S&P 500 futures fell 0.2%, while Nasdaq futures fell 0.3% as January’s stellar payroll report forced investors to consider the risk of more Federal Reserve hikes and less chance of cuts later in the year. Learn more
Futures are almost fully priced for a quarter-point rate hike in March, and likely another in May, leaving the peak at 5.0% versus 4.9% before the jobs data.
Similarly, two-year Treasury yields were now up to 4.35% from 4.09% before the data, while 10-year yields climbed to 3.56%.

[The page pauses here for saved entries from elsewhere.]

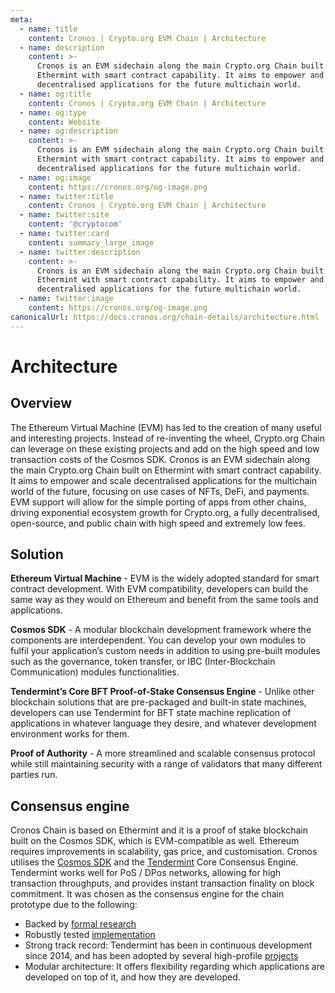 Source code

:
 ```yaml
---
meta:
  - name: title
    content: Cronos | Crypto.org EVM Chain | Architecture
  - name: description
    content: >-
      Cronos is an EVM sidechain along the main Crypto.org Chain built on
      Ethermint with smart contract capability. It aims to empower and scale
      decentralised applications for the future multichain world.
  - name: og:title
    content: Cronos | Crypto.org EVM Chain | Architecture
  - name: og:type
    content: Website
  - name: og:description
    content: >-
      Cronos is an EVM sidechain along the main Crypto.org Chain built on
      Ethermint with smart contract capability. It aims to empower and scale
      decentralised applications for the future multichain world.
  - name: og:image
    content: https://cronos.org/og-image.png
  - name: twitter:title
    content: Cronos | Crypto.org EVM Chain | Architecture
  - name: twitter:site
    content: '@cryptocom'
  - name: twitter:card
    content: summary_large_image
  - name: twitter:description
    content: >-
      Cronos is an EVM sidechain along the main Crypto.org Chain built on
      Ethermint with smart contract capability. It aims to empower and scale
      decentralised applications for the future multichain world.
  - name: twitter:image
    content: https://cronos.org/og-image.png
canonicalUrl: https://docs.cronos.org/chain-details/architecture.html
---
```


# Architecture

## Overview

The Ethereum Virtual Machine (EVM) has led to the creation of many useful and interesting projects. Instead of re-inventing the wheel, Crypto.org Chain can leverage on these existing projects and add on the high speed and low transaction costs of the Cosmos SDK. Cronos is an EVM sidechain along the main Crypto.org Chain built on Ethermint with smart contract capability. It aims to empower and scale decentralised applications for the multichain world of the future, focusing on use cases of NFTs, DeFi, and payments. EVM support will allow for the simple porting of apps from other chains, driving exponential ecosystem growth for Crypto.org, a fully decentralised, open-source, and public chain with high speed and extremely low fees.

## Solution

**Ethereum Virtual Machine** - EVM is the widely adopted standard for smart contract development. With EVM compatibility, developers can build the same way as they would on Ethereum and benefit from the same tools and applications.

**Cosmos SDK** - A modular blockchain development framework where the components are interdependent. You can develop your own modules to fulfil your application’s custom needs in addition to using pre-built modules such as the governance, token transfer, or IBC (Inter-Blockchain Communication) modules functionalities.

**Tendermint’s Core BFT Proof-of-Stake Consensus Engine** - Unlike other blockchain solutions that are pre-packaged and built-in state machines, developers can use Tendermint for BFT state machine replication of applications in whatever language they desire, and whatever development environment works for them.

**Proof of Authority** - A more streamlined and scalable consensus protocol while still maintaining security with a range of validators that many different parties run.

## Consensus engine

Cronos Chain is based on Ethermint and it is a proof of stake blockchain built on the Cosmos SDK, which is EVM-compatible as well. Ethereum requires improvements in scalability, gas price, and customisation. Cronos utilises the [Cosmos SDK](https://cosmos.network/sdk) and the [Tendermint](https://tendermint.com/) Core Consensus Engine. Tendermint works well for PoS / DPos networks, allowing for high transaction throughputs, and provides instant transaction finality on block commitment. It was chosen as the consensus engine for the chain prototype due to the following:

* Backed by [formal research](https://eprint.iacr.org/2018/574.pdf)
* Robustly tested [implementation](http://jepsen.io/analyses/tendermint-0-10-2)
* Strong track record: Tendermint has been in continuous development since 2014, and has been adopted by several high-profile [projects](https://forum.cosmos.network/t/list-of-projects-in-cosmos-tendermint-ecosystem/243)
* Modular architecture: It offers flexibility regarding which applications are developed on top of it, and how they are developed.
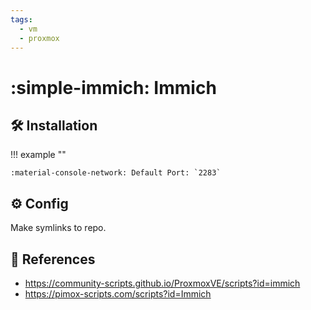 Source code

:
 ```yaml
---
tags:
  - vm
  - proxmox
---
```

# :simple-immich: Immich

## :hammer_and_wrench: Installation

!!! example ""

    :material-console-network: Default Port: `2283`

## :gear: Config

Make symlinks to repo.

## :link: References

- <https://community-scripts.github.io/ProxmoxVE/scripts?id=immich>
- <https://pimox-scripts.com/scripts?id=Immich>
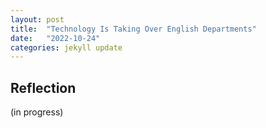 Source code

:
 ```yaml
---
layout: post
title:  "Technology Is Taking Over English Departments"
date:   "2022-10-24"
categories: jekyll update
---
```


## Reflection
(in progress) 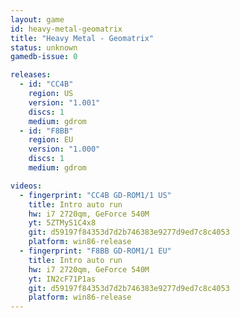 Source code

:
```yaml
---
layout: game
id: heavy-metal-geomatrix
title: "Heavy Metal - Geomatrix"
status: unknown
gamedb-issue: 0

releases:
  - id: "CC4B"
    region: US
    version: "1.001"
    discs: 1
    medium: gdrom
  - id: "F8BB"
    region: EU
    version: "1.000"
    discs: 1
    medium: gdrom

videos:
  - fingerprint: "CC4B GD-ROM1/1 US"
    title: Intro auto run
    hw: i7 2720qm, GeForce 540M
    yt: 5ZTMyS1C4x8
    git: d59197f84353d7d2b746383e9277d9ed7c8c4053
    platform: win86-release
  - fingerprint: "F8BB GD-ROM1/1 EU"
    title: Intro auto run
    hw: i7 2720qm, GeForce 540M
    yt: IN2cF71P1as
    git: d59197f84353d7d2b746383e9277d9ed7c8c4053
    platform: win86-release
---
```

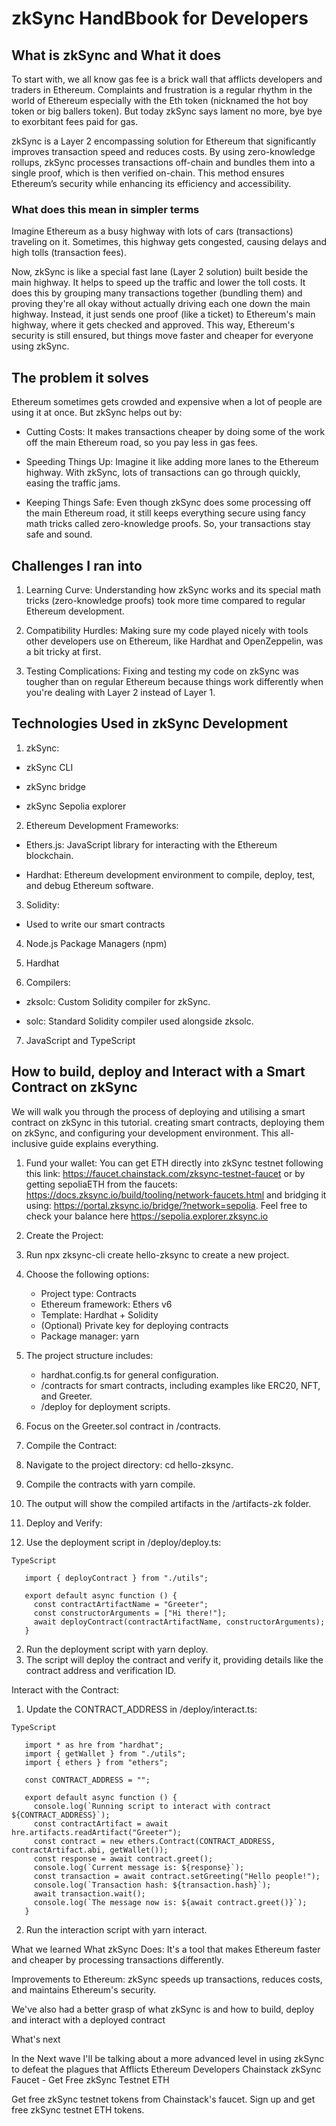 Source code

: # zkSync HandBbook for Developers


## What is zkSync and What it does

To start with, we all know gas fee is a brick wall that afflicts developers and traders in Ethereum. Complaints and frustration is a regular rhythm in the world of Ethereum especially with the Eth token (nicknamed the hot boy token or big ballers token).
But today zkSync says lament no more, bye bye to exorbitant fees paid for gas.

zkSync is a Layer 2 encompassing solution for Ethereum that significantly improves transaction speed and reduces costs. By using zero-knowledge rollups, zkSync processes transactions off-chain and bundles them into a single proof, which is then verified on-chain. This method ensures Ethereum’s security while enhancing its efficiency and accessibility.

### What does this mean in simpler terms

Imagine Ethereum as a busy highway with lots of cars (transactions) traveling on it. Sometimes, this highway gets congested, causing delays and high tolls (transaction fees).

Now, zkSync is like a special fast lane (Layer 2 solution) built beside the main highway. It helps to speed up the traffic and lower the toll costs. It does this by grouping many transactions together (bundling them) and proving they're all okay without actually driving each one down the main highway. Instead, it just sends one proof (like a ticket) to Ethereum's main highway, where it gets checked and approved. This way, Ethereum's security is still ensured, but things move faster and cheaper for everyone using zkSync.



## The problem it solves

Ethereum sometimes gets crowded and expensive when a lot of people are using it at once. But zkSync helps out by:

- Cutting Costs: It makes transactions cheaper by doing some of the work off the main Ethereum road, so you pay less in gas fees.

- Speeding Things Up: Imagine it like adding more lanes to the Ethereum highway. With zkSync, lots of transactions can go through quickly, easing the traffic jams.

- Keeping Things Safe: Even though zkSync does some processing off the main Ethereum road, it still keeps everything secure using fancy math tricks called zero-knowledge proofs. So, your transactions stay safe and sound.

## Challenges I ran into
1. Learning Curve: Understanding how zkSync works and its special math tricks (zero-knowledge proofs) took more time compared to regular Ethereum development.

2. Compatibility Hurdles: Making sure my code played nicely with tools other developers use on Ethereum, like Hardhat and OpenZeppelin, was a bit tricky at first.

3. Testing Complications: Fixing and testing my code on zkSync was tougher than on regular Ethereum because things work differently when you're dealing with Layer 2 instead of Layer 1.



## Technologies Used in zkSync Development 
1. zkSync:

  - zkSync CLI

  - zkSync bridge

  - zkSync Sepolia explorer

2. Ethereum Development Frameworks:

  - Ethers.js: JavaScript library for interacting with the Ethereum blockchain.

  - Hardhat: Ethereum development environment to compile, deploy, test, and debug Ethereum software.

3. Solidity:

  - Used to write our smart contracts

4. Node.js Package Managers (npm)

5. Hardhat 

6. Compilers:

  - zksolc: Custom Solidity compiler for zkSync.

  - solc: Standard Solidity compiler used alongside zksolc.

7. JavaScript and TypeScript
## How to build, deploy and Interact with a Smart Contract on zkSync

We will walk you through the process of deploying and utilising a smart contract on zkSync in this tutorial. creating smart contracts, deploying them on zkSync, and configuring your development environment. This all-inclusive guide explains everything.

1. Fund your wallet:
You can get ETH directly into zkSync testnet following this link: https://faucet.chainstack.com/zksync-testnet-faucet or by getting sepoliaETH from the faucets: https://docs.zksync.io/build/tooling/network-faucets.html and bridging it using: https://portal.zksync.io/bridge/?network=sepolia. Feel free to check your balance here https://sepolia.explorer.zksync.io

2. Create the Project:

1. Run npx zksync-cli create hello-zksync to create a new project.
2. Choose the following options:
   - Project type: Contracts
   - Ethereum framework: Ethers v6
   - Template: Hardhat + Solidity
   - (Optional) Private key for deploying contracts
   - Package manager: yarn
3. The project structure includes:
   - hardhat.config.ts for general configuration.
   - /contracts for smart contracts, including examples like ERC20, NFT, and Greeter.
   - /deploy for deployment scripts.
4. Focus on the Greeter.sol contract in /contracts.

3. Compile the Contract:
1. Navigate to the project directory: cd hello-zksync.
2. Compile the contracts with yarn compile.
3. The output will show the compiled artifacts in the /artifacts-zk folder.

4. Deploy and Verify:
1. Use the deployment script in /deploy/deploy.ts:

```   
TypeScript

   import { deployContract } from "./utils";

   export default async function () {
     const contractArtifactName = "Greeter";
     const constructorArguments = ["Hi there!"];
     await deployContract(contractArtifactName, constructorArguments);
   }
```
2. Run the deployment script with yarn deploy.
3. The script will deploy the contract and verify it, providing details like the contract address and verification ID.

Interact with the Contract:
1. Update the CONTRACT_ADDRESS in /deploy/interact.ts:
```   
TypeScript

   import * as hre from "hardhat";
   import { getWallet } from "./utils";
   import { ethers } from "ethers";

   const CONTRACT_ADDRESS = "";

   export default async function () {
     console.log(`Running script to interact with contract ${CONTRACT_ADDRESS}`);
     const contractArtifact = await hre.artifacts.readArtifact("Greeter");
     const contract = new ethers.Contract(CONTRACT_ADDRESS, contractArtifact.abi, getWallet());
     const response = await contract.greet();
     console.log(`Current message is: ${response}`);
     const transaction = await contract.setGreeting("Hello people!");
     console.log(`Transaction hash: ${transaction.hash}`);
     await transaction.wait();
     console.log(`The message now is: ${await contract.greet()}`);
   }
```   

2. Run the interaction script with yarn interact.


What we learned
What zkSync Does: It's a tool that makes Ethereum faster and cheaper by processing transactions differently.

Improvements to Ethereum: zkSync speeds up transactions, reduces costs, and maintains Ethereum's security.

We've also had a better grasp of what zkSync is and how to build, deploy and interact with a deployed contract 



What's next 


In the Next wave I'll be talking about a more advanced level in using zkSync to defeat the plagues that Afflicts Ethereum Developers
Chainstack
zkSync Faucet - Get Free zkSync Testnet ETH

Get free zkSync testnet tokens from Chainstack's faucet. Sign up and get free zkSync testnet ETH tokens.

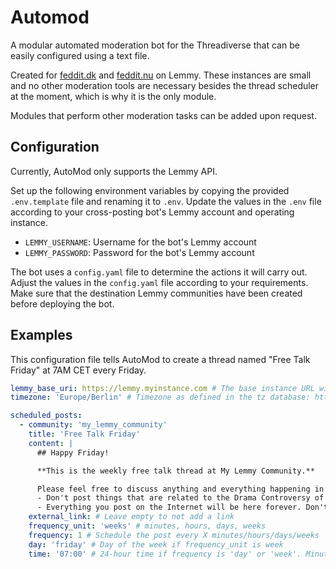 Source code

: # Automod

A modular automated moderation bot for the Threadiverse that can be easily configured using a text file.

Created for [feddit.dk](https://feddit.dk) and [feddit.nu](https://feddit.nu) on Lemmy. These instances are small and no other moderation tools are necessary besides the thread scheduler at the moment, which is why it is the only module.

Modules that perform other moderation tasks can be added upon request.

## Configuration

Currently, AutoMod only supports the Lemmy API.

Set up the following environment variables by copying the provided `.env.template` file and renaming it to `.env`. Update the values in the `.env` file according to your cross-posting bot's Lemmy account and operating instance.

- `LEMMY_USERNAME`: Username for the bot's Lemmy account
- `LEMMY_PASSWORD`: Password for the bot's Lemmy account

The bot uses a `config.yaml` file to determine the actions it will carry out. Adjust the values in the `config.yaml` file according to your requirements. Make sure that the destination Lemmy communities have been created before deploying the bot.

## Examples

This configuration file tells AutoMod to create a thread named "Free Talk Friday" at 7AM CET every Friday.

```yaml
lemmy_base_uri: https://lemmy.myinstance.com # The base instance URL without anything trailing like /api/v3/
timezone: 'Europe/Berlin' # Timezone as defined in the tz database: https://en.wikipedia.org/wiki/List_of_tz_database_time_zones

scheduled_posts:
  - community: 'my_lemmy_community'
    title: 'Free Talk Friday'
    content: |
      ## Happy Friday!

      **This is the weekly free talk thread at My Lemmy Community.**

      Please feel free to discuss anything and everything happening in your life! Remember to respect the forum rules:
      - Don't post things that are related to the Drama Controversy of $CURRENTYEAR.
      - Everything you post on the Internet will be here forever. Don't reveal any personally identifiable information.
    external_link: # Leave empty to not add a link
    frequency_unit: 'weeks' # minutes, hours, days, weeks
    frequency: 1 # Schedule the post every X minutes/hours/days/weeks
    day: 'friday' # Day of the week if frequency_unit is week
    time: '07:00' # 24-hour time if frequency is 'day' or 'week'. Minutes or seconds otherwise. See https://schedule.readthedocs.io/en/stable/examples.html for more info
``` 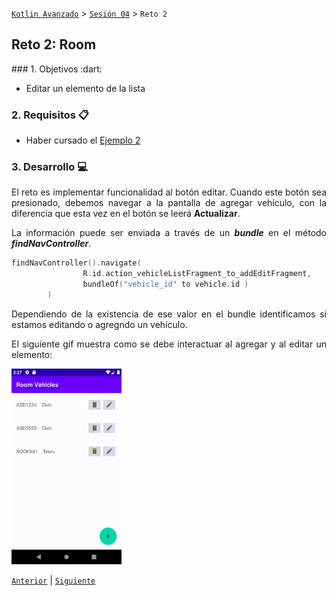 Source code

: [`Kotlin Avanzado`](../../Readme.md) > [`Sesión 04`](../Readme.md) > `Reto 2`

## Reto 2: Room

<div style="text-align: justify;">
### 1. Objetivos :dart:

* Editar un elemento de la lista

### 2. Requisitos :clipboard:

* Haber cursado el [Ejemplo 2](../Ejemplo-02)

### 3. Desarrollo :computer:

El reto es implementar funcionalidad al botón editar. Cuando este botón sea presionado, debemos navegar a la pantalla de agregar vehículo, con la diferencia que esta vez en el botón se leerá __Actualizar__. 

La información puede ser enviada a través de un ___bundle___ en el método ___findNavController___.

```kotlin
findNavController().navigate(
                R.id.action_vehicleListFragment_to_addEditFragment,
                bundleOf("vehicle_id" to vehicle.id )
        )
```



Dependiendo de la existencia de ese valor en el bundle identificamos si estamos editando o agregndo un vehículo.



El siguiente gif muestra como se debe interactuar al agregar y al editar un elemento:



<img src="images/edit.gif" width="35%">

[`Anterior`](../Ejemplo-02) | [`Siguiente`](../Ejemplo-03/Readme.md)      

</div>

A host of Fed officials are expected to speak this week, led by Chairman Jerome Powell on Tuesday, and the tone could be hawkish. Policymakers from the European Central Bank and the Bank of England will also make appearances.
Bruce Kasman, head of economic research at JPMorgan, noted that recent global manufacturing surveys also showed a rebound in January.
“The data decisively soothes the short-term recession narrative,” Kasman wrote in a note. “It appears that the underlying growth momentum hasn’t noticeably slipped through a loud turn in the new year, and the US expansion remains firmly on its feet.”
“Importantly, we see significant risk that developed market rates will need to rise well above market estimates of terminal rates for the cycle, although we expect the Fed to signal a pause in the next quarter.”
Higher rates, and therefore yields, will stretch equity valuations and challenge the bullish market outlook for assets, including commodities.
Gold, for its part, slid 2% on Friday and was last stuck at $1,865 an ounce.
Oil futures stabilized on Monday, after losing 3% after payroll. Brent rose slightly 11 cents to $80.05, while U.S. crude firmed 13 cents to $73.52 a barrel.